### INSTRUCTIONS TO FOLLOW
Go through the entries and say how many lines contain the string "configure". The number is the whole answer.

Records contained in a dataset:

++++++++++++++++++++

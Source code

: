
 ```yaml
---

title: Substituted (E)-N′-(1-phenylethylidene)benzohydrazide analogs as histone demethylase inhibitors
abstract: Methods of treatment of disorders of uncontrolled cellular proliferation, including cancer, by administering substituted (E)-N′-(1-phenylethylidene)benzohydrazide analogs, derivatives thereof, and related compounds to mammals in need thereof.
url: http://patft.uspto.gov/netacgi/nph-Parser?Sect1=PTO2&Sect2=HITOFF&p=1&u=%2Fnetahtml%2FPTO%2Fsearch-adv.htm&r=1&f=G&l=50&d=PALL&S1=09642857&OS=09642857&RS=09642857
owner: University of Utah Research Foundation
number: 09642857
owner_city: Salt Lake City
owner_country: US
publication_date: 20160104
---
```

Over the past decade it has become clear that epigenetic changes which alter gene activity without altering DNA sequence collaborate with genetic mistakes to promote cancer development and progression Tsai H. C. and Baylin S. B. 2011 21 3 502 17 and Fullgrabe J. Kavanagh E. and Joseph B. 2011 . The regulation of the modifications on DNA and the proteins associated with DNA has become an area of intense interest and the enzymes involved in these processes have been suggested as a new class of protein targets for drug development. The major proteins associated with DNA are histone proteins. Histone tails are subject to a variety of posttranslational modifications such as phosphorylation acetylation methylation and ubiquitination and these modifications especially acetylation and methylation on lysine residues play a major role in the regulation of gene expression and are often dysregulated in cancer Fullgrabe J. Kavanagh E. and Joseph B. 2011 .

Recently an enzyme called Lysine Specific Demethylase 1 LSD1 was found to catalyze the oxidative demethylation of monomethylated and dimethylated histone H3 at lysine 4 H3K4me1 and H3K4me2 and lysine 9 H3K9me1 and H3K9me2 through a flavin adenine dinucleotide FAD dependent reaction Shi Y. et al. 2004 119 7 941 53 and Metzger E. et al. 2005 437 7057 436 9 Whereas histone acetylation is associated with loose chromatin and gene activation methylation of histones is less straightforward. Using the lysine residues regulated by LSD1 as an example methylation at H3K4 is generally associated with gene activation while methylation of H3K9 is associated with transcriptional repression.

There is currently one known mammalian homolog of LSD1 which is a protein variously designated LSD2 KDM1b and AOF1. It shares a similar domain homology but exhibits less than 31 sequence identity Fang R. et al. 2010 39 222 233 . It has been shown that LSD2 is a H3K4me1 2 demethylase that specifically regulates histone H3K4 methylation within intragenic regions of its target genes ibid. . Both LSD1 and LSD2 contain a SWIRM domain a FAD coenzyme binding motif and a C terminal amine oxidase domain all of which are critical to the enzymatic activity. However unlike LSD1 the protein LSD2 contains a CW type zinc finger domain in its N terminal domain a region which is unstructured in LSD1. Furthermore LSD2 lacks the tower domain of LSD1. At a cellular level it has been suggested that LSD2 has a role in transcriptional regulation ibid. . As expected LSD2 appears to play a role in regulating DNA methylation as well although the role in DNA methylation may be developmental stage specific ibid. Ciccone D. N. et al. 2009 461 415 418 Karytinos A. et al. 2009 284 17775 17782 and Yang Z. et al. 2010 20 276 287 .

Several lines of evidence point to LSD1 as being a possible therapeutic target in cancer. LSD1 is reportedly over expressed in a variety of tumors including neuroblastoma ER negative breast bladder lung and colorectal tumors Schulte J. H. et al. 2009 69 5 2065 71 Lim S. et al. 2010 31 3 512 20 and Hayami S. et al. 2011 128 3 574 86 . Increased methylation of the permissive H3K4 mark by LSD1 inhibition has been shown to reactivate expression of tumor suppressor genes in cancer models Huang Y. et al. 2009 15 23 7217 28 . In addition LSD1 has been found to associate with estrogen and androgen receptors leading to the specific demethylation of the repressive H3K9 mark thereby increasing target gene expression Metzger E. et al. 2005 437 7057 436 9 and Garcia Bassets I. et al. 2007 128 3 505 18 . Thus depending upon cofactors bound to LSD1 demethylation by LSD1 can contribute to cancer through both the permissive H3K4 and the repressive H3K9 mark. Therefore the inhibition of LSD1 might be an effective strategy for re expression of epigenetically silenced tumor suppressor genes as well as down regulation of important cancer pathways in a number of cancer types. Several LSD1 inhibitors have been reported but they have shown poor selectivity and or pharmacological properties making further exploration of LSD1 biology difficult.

++++++++++++++++++++

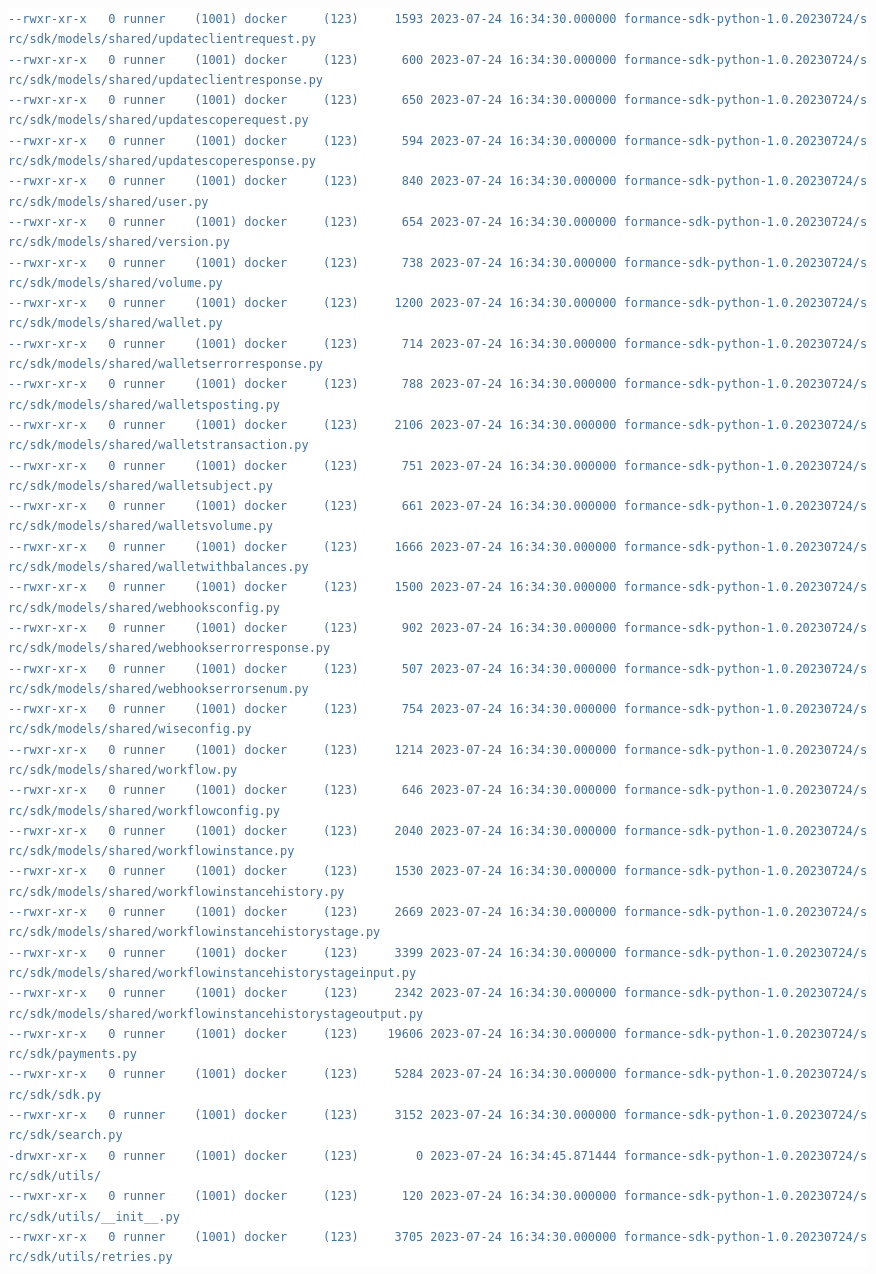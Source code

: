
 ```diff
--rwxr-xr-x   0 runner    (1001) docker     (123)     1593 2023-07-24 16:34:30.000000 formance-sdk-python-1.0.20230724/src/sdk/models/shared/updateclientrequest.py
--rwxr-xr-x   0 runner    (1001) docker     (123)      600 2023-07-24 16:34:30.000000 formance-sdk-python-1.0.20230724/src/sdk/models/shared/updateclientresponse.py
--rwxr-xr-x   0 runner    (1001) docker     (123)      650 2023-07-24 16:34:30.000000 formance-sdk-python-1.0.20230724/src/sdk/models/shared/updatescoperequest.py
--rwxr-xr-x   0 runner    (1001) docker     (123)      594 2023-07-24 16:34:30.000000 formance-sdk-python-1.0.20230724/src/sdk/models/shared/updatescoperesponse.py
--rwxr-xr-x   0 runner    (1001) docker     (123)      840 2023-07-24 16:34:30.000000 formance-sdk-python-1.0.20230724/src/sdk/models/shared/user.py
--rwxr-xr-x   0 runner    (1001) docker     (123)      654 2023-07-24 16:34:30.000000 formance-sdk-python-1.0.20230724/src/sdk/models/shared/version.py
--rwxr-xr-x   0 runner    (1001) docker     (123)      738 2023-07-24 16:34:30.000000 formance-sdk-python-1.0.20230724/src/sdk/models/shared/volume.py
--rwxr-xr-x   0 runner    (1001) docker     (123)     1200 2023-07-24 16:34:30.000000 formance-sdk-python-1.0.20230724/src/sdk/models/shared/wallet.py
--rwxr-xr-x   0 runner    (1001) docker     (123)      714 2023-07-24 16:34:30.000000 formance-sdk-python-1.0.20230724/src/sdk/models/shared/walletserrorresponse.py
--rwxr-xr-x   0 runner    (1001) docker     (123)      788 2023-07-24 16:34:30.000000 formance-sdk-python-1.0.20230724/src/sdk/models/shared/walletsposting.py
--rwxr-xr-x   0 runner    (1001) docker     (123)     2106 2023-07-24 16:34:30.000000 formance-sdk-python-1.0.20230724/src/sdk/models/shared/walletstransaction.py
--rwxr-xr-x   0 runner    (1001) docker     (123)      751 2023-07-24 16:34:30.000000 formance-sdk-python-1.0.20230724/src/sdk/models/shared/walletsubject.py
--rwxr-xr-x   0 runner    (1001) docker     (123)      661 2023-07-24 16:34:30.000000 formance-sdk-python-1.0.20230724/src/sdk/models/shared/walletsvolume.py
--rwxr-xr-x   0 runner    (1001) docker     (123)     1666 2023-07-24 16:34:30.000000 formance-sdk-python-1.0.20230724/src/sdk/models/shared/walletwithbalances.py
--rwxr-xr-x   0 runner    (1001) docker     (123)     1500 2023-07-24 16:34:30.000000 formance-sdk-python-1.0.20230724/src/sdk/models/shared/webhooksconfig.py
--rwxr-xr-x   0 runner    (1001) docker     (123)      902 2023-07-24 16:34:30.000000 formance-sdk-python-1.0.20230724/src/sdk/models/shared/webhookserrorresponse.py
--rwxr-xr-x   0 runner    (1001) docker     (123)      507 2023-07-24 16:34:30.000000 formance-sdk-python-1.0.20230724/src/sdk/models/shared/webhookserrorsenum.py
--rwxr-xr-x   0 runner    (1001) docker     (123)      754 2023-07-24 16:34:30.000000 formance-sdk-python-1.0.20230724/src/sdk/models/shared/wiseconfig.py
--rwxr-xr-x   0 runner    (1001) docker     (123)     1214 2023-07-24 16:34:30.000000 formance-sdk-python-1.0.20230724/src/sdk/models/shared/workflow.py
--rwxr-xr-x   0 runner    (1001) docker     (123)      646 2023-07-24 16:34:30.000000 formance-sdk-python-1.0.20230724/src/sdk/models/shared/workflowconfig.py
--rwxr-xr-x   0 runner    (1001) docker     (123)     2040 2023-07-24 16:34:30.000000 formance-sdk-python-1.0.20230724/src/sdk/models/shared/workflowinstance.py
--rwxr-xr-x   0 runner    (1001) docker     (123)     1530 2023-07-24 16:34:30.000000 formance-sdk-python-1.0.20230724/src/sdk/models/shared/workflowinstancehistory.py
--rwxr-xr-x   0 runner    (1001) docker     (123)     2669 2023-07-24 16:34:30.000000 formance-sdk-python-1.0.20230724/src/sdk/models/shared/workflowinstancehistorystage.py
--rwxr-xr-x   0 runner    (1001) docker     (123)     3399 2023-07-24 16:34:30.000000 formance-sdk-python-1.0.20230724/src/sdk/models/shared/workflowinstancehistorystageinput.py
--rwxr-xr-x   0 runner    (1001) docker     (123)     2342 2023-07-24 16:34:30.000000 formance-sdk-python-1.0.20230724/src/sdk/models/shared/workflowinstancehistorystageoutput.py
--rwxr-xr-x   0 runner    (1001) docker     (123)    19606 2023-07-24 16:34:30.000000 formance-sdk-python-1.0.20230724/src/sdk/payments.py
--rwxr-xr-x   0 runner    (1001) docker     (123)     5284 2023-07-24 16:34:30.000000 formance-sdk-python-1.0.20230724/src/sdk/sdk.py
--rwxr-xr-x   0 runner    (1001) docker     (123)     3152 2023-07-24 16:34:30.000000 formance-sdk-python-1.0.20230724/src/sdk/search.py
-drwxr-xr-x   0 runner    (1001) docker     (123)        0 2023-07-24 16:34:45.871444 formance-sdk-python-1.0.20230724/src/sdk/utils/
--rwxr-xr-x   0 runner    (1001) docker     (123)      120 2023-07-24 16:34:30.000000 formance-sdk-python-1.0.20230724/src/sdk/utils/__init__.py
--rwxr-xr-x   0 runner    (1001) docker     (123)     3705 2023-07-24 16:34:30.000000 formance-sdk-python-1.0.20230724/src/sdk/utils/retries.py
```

++++++++++++++++++++

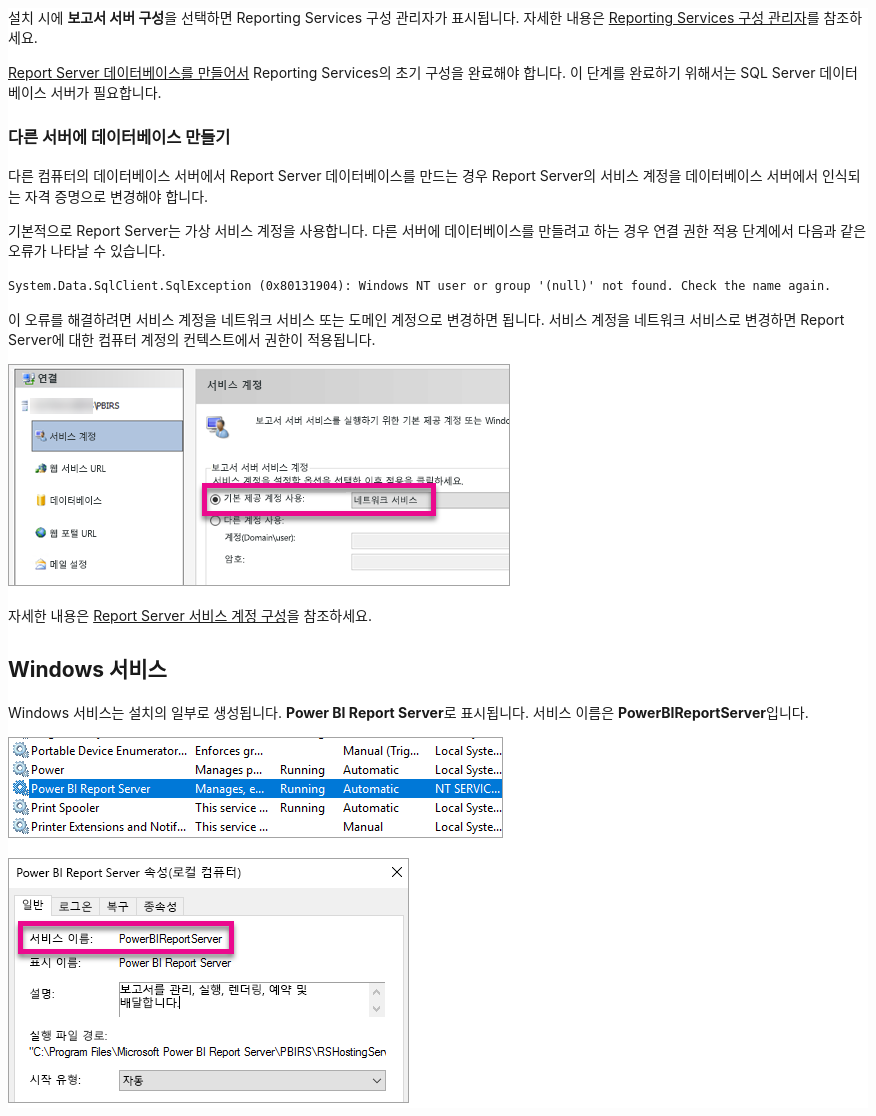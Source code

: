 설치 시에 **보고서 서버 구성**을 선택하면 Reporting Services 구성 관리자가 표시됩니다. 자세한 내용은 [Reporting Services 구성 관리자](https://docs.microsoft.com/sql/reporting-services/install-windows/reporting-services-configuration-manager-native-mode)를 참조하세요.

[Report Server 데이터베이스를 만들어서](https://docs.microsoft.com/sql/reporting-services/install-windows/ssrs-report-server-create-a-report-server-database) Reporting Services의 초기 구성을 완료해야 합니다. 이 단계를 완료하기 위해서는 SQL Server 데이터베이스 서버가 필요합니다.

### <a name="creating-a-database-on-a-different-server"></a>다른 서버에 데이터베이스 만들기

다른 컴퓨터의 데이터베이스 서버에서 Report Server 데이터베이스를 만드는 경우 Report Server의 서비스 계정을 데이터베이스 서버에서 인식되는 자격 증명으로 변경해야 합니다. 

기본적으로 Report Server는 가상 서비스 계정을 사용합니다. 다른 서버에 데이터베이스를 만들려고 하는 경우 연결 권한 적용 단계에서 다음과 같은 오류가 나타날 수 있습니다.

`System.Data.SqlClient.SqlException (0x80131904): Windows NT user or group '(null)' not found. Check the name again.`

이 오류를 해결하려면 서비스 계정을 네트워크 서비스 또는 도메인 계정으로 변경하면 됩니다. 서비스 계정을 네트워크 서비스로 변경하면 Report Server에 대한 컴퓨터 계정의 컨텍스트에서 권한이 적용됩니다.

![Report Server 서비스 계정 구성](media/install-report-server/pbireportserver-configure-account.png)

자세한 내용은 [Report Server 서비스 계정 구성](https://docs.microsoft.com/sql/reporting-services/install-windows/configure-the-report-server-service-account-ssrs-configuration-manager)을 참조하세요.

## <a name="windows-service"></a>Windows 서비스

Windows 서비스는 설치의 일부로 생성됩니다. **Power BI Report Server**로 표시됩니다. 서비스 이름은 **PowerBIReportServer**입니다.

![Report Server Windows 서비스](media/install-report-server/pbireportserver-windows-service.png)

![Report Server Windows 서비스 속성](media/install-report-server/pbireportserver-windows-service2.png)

++++++++++++++++++++

### THE COMPLETED TASK
2